::: Data for processing :::

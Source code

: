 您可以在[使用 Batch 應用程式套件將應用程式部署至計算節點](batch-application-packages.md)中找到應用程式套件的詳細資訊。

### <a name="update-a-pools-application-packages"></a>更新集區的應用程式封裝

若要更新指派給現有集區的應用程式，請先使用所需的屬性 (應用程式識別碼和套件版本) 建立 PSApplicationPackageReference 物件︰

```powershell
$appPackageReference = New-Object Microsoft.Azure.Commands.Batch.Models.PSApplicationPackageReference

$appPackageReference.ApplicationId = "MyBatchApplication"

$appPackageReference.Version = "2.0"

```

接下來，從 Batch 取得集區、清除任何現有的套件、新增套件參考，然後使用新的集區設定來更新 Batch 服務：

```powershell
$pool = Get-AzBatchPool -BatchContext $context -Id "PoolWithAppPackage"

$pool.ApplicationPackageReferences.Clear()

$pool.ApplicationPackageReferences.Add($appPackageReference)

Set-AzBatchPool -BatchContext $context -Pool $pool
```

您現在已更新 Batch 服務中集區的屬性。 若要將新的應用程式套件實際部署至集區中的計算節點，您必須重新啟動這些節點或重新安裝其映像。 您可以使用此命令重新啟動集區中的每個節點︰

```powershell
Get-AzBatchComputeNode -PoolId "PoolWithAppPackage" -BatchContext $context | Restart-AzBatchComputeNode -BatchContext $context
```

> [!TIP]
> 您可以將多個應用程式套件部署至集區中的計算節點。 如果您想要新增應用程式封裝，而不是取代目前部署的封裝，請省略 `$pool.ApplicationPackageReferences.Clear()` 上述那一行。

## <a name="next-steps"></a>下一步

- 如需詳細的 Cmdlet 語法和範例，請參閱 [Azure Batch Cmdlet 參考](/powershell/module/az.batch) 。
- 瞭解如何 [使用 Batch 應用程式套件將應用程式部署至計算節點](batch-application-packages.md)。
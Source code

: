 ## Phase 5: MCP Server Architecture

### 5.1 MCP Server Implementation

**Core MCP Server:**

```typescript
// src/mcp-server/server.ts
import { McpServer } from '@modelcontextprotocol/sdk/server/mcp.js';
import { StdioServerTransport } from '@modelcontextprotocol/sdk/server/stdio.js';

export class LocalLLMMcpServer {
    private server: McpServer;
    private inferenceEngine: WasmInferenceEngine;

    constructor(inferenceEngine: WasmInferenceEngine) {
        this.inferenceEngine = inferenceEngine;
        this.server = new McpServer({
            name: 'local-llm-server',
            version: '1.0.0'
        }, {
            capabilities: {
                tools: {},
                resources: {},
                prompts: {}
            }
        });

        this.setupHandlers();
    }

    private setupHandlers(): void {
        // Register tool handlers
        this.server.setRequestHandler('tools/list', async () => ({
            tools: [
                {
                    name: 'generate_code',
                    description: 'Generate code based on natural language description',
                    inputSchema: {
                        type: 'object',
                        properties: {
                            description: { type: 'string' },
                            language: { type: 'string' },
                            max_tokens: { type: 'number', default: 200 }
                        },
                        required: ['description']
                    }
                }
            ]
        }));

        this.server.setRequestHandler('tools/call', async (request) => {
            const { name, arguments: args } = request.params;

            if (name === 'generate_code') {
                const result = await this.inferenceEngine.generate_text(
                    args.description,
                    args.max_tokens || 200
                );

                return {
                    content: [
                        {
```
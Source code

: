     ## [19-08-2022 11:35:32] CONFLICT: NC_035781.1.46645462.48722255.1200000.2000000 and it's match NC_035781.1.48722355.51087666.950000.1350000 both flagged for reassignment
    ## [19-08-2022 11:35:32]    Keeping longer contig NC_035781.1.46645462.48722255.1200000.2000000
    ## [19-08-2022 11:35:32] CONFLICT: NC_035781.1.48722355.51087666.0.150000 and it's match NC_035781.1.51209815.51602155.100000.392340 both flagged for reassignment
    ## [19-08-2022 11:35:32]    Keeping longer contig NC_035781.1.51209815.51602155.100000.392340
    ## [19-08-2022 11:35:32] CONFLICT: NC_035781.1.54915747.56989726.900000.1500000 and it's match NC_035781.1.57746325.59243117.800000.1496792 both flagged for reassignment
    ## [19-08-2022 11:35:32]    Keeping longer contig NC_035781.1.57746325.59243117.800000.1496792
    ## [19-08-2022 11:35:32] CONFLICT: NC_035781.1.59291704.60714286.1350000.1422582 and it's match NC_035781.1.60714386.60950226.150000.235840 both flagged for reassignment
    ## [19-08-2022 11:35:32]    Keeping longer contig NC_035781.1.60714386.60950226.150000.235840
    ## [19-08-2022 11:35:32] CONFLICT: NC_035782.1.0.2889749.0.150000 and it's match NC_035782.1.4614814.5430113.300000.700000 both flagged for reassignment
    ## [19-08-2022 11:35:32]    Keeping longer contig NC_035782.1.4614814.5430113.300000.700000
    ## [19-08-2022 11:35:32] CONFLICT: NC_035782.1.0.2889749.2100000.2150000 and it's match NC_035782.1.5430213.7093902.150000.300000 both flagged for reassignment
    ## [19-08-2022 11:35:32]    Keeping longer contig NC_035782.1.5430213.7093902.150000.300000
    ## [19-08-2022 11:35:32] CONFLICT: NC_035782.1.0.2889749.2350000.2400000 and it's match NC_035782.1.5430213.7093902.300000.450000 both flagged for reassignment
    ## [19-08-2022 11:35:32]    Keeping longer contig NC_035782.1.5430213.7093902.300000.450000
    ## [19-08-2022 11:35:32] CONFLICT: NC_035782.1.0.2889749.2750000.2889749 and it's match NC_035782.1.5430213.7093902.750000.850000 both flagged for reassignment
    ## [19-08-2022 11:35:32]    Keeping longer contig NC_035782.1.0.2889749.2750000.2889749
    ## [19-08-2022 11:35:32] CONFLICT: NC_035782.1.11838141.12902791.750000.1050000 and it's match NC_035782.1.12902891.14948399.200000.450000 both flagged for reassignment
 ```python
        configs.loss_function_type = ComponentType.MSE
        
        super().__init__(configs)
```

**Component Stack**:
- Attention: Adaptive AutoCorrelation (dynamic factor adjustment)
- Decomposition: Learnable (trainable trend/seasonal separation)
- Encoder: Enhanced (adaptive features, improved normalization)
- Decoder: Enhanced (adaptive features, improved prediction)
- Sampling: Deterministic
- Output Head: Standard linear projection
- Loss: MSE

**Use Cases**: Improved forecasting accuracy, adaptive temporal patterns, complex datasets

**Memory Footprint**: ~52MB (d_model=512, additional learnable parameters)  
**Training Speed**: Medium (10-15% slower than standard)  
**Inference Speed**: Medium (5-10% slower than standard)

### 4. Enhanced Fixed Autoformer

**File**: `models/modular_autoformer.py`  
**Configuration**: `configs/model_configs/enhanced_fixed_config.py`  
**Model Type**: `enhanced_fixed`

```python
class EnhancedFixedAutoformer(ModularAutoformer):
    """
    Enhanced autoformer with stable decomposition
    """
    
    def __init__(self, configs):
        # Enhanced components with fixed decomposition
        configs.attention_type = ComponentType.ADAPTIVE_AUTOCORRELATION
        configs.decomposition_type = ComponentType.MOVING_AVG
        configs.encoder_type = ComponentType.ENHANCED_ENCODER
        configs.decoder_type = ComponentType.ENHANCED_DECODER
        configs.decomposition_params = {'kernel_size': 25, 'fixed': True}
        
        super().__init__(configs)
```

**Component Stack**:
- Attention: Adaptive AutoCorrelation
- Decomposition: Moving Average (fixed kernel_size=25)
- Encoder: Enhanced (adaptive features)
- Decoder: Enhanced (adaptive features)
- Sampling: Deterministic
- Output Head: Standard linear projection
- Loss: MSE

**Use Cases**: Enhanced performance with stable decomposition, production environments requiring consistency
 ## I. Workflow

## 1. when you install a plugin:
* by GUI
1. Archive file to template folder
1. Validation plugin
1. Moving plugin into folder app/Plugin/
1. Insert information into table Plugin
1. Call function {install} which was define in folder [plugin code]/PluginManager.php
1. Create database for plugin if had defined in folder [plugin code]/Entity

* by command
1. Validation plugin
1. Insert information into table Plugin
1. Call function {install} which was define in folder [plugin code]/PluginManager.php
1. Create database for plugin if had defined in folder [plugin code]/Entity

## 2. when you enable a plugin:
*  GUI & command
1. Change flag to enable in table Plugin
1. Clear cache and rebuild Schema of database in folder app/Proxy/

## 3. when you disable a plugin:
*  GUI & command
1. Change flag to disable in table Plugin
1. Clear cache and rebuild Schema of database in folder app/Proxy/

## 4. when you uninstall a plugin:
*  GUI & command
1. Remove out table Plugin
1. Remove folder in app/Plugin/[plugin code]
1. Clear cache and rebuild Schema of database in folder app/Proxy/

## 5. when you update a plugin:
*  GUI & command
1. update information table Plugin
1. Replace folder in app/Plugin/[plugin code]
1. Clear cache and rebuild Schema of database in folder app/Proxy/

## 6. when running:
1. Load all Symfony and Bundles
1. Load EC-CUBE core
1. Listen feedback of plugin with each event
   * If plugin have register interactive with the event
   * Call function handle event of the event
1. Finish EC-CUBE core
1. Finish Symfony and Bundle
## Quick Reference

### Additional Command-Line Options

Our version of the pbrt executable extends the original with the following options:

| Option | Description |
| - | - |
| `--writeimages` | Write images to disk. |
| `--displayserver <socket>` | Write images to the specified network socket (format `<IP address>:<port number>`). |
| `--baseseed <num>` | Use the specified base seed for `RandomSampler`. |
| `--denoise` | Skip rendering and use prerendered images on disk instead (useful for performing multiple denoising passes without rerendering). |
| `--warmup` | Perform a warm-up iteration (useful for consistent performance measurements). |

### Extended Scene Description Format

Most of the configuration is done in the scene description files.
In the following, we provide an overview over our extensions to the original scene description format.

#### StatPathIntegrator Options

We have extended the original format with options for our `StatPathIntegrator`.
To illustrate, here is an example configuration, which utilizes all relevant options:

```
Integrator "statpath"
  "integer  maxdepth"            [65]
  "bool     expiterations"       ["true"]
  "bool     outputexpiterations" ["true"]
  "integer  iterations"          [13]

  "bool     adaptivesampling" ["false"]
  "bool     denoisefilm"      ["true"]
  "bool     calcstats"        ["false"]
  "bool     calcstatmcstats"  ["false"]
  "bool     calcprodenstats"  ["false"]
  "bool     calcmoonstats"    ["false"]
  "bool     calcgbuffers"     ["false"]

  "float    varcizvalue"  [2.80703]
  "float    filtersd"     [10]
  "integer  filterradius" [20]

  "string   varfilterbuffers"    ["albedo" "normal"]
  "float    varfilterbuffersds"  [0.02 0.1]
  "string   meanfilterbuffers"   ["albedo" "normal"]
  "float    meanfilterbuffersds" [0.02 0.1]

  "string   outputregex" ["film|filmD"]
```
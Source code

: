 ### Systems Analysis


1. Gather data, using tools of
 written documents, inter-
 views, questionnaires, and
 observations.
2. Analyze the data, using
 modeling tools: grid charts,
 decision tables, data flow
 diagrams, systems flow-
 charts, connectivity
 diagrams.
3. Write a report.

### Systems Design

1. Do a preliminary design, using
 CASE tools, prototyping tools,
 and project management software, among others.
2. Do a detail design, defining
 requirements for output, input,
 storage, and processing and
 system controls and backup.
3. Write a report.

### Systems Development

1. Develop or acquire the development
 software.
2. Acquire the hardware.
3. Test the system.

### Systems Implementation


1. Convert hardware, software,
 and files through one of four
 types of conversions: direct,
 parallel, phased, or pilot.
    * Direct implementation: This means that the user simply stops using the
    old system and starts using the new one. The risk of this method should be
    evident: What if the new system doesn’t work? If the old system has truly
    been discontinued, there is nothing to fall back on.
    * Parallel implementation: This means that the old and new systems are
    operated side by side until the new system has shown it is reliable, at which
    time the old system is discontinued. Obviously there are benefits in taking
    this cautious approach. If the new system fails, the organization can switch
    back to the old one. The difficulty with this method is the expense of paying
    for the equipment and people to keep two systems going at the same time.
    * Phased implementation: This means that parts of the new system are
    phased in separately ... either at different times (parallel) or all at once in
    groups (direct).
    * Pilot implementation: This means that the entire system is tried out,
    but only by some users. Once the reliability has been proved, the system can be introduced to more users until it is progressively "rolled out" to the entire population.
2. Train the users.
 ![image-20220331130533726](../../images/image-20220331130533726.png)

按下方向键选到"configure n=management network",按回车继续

:::

_Work instruction:_ From the records above, transcribe without alteration every line from the one with "1. Moving plugin into folder app/Plugin/" to the one with "images to disk. |", inclusive.

_Exercise response:_
1. Moving plugin into folder app/Plugin/
1. Insert information into table Plugin
1. Call function {install} which was define in folder [plugin code]/PluginManager.php
1. Create database for plugin if had defined in folder [plugin code]/Entity

* by command
1. Validation plugin
1. Insert information into table Plugin
1. Call function {install} which was define in folder [plugin code]/PluginManager.php
1. Create database for plugin if had defined in folder [plugin code]/Entity

## 2. when you enable a plugin:
*  GUI & command
1. Change flag to enable in table Plugin
1. Clear cache and rebuild Schema of database in folder app/Proxy/

## 3. when you disable a plugin:
*  GUI & command
1. Change flag to disable in table Plugin
1. Clear cache and rebuild Schema of database in folder app/Proxy/

## 4. when you uninstall a plugin:
*  GUI & command
1. Remove out table Plugin
1. Remove folder in app/Plugin/[plugin code]
1. Clear cache and rebuild Schema of database in folder app/Proxy/

## 5. when you update a plugin:
*  GUI & command
1. update information table Plugin
1. Replace folder in app/Plugin/[plugin code]
1. Clear cache and rebuild Schema of database in folder app/Proxy/

## 6. when running:
1. Load all Symfony and Bundles
1. Load EC-CUBE core
1. Listen feedback of plugin with each event
   * If plugin have register interactive with the event
   * Call function handle event of the event
1. Finish EC-CUBE core
1. Finish Symfony and Bundle
## Quick Reference

### Additional Command-Line Options

Our version of the pbrt executable extends the original with the following options:

| Option | Description |
| - | - |
| `--writeimages` | Write images to disk. |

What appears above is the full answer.